February 6, 2019
A Master Mapper's Crater
Originally published November 28, 2009
image by Kaguya Terrain Camera
Hardly anyone pays attention to Mädler because its near neighbor Theophilus steals all the attention. But this Terrain Camera image shows that Mädler is interesting in its own right, and in relation to its surroundings. Mädler is a complex crater, but with a diameter of 27 km it has only developed wall slumps, not coherent terrace collapses. The eastern wall is reported to have a slope of 44°. Three masses of wall material have slid across the floor, constructing ridges that divide it into three parcels apparently veneered with impact melt. Mädler's relation to Theophilus is a little uncertain. Back in the 1960s, USGS geologists mapped it as older than Theophilus, but its walls seem completely unaffected by ejecta from the larger crater. Many secondary craters from Theophilus are in this image, and there is a faint series of lineations that suggest surface sanding of the ejecta from Theophilus.

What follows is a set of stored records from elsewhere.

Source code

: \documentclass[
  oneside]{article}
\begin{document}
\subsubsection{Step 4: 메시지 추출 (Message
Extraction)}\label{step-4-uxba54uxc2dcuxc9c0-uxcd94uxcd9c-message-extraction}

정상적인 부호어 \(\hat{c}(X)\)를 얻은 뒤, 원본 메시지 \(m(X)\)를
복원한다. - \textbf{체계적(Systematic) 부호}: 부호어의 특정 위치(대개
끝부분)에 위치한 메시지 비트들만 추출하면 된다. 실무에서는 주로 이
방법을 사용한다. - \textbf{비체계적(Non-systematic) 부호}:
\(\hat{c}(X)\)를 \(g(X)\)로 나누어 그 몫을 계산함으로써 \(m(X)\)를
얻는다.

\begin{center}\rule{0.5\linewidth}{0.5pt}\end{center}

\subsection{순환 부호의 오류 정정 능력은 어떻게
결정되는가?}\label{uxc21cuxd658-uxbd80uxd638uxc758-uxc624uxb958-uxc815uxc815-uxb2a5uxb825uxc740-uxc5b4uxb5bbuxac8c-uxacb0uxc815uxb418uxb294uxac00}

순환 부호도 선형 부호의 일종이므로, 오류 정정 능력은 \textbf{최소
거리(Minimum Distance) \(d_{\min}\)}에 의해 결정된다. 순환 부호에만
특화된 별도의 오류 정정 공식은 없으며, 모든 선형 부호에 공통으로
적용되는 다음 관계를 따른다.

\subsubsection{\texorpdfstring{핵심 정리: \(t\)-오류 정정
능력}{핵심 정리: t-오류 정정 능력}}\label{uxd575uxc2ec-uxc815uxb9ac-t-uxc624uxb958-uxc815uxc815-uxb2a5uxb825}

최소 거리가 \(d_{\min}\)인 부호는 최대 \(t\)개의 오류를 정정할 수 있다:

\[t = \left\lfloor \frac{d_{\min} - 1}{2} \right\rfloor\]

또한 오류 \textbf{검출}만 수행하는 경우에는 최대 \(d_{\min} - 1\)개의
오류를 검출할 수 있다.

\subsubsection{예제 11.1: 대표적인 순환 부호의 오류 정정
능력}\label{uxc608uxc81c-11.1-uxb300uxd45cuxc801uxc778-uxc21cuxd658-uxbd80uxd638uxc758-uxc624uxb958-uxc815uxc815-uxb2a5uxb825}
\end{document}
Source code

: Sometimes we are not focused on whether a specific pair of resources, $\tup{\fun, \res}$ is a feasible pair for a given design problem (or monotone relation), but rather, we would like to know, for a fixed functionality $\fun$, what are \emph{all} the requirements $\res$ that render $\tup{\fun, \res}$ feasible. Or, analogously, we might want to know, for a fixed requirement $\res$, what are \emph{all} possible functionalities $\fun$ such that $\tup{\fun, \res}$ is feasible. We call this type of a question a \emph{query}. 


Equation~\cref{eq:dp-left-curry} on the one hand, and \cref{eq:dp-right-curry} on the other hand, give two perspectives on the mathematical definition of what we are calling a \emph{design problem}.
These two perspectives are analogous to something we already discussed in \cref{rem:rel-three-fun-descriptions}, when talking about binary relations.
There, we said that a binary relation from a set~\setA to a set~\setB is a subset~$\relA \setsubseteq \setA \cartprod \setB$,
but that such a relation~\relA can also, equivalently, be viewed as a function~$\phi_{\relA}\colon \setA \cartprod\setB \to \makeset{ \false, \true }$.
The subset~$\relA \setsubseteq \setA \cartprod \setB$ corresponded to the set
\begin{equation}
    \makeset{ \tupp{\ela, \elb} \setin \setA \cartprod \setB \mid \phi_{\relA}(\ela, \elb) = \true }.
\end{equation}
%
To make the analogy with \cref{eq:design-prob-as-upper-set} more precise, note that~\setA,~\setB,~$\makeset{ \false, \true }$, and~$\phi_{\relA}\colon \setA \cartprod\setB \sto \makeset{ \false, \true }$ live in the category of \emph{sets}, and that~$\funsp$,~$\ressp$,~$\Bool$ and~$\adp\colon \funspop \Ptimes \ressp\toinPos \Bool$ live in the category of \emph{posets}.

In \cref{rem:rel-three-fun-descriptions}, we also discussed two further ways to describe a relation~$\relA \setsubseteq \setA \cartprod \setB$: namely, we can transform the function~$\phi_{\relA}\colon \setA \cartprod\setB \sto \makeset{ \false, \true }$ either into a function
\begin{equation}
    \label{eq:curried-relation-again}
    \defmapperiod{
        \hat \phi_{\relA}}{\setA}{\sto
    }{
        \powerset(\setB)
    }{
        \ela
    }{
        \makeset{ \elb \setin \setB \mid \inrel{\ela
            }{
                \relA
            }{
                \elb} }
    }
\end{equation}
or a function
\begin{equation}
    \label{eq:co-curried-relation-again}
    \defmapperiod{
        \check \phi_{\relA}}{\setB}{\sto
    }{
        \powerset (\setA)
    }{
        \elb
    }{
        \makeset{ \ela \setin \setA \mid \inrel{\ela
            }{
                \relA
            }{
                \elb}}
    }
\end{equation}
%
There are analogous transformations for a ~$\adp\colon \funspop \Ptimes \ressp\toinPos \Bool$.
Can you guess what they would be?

Mädler seems to have no ejecta superposed on Theophilus' except for the odd bright ray extending eastward to Daguerre. The 19th century British selenographer Elger described this as a bright elbow-shaped marking, and it must be from Mädler but the reason for its shape and uniqueness is unknown. Unrelated to the ray, but at its far end, is a beautiful bright crater pit, now seen to have formed from a low oblique impact.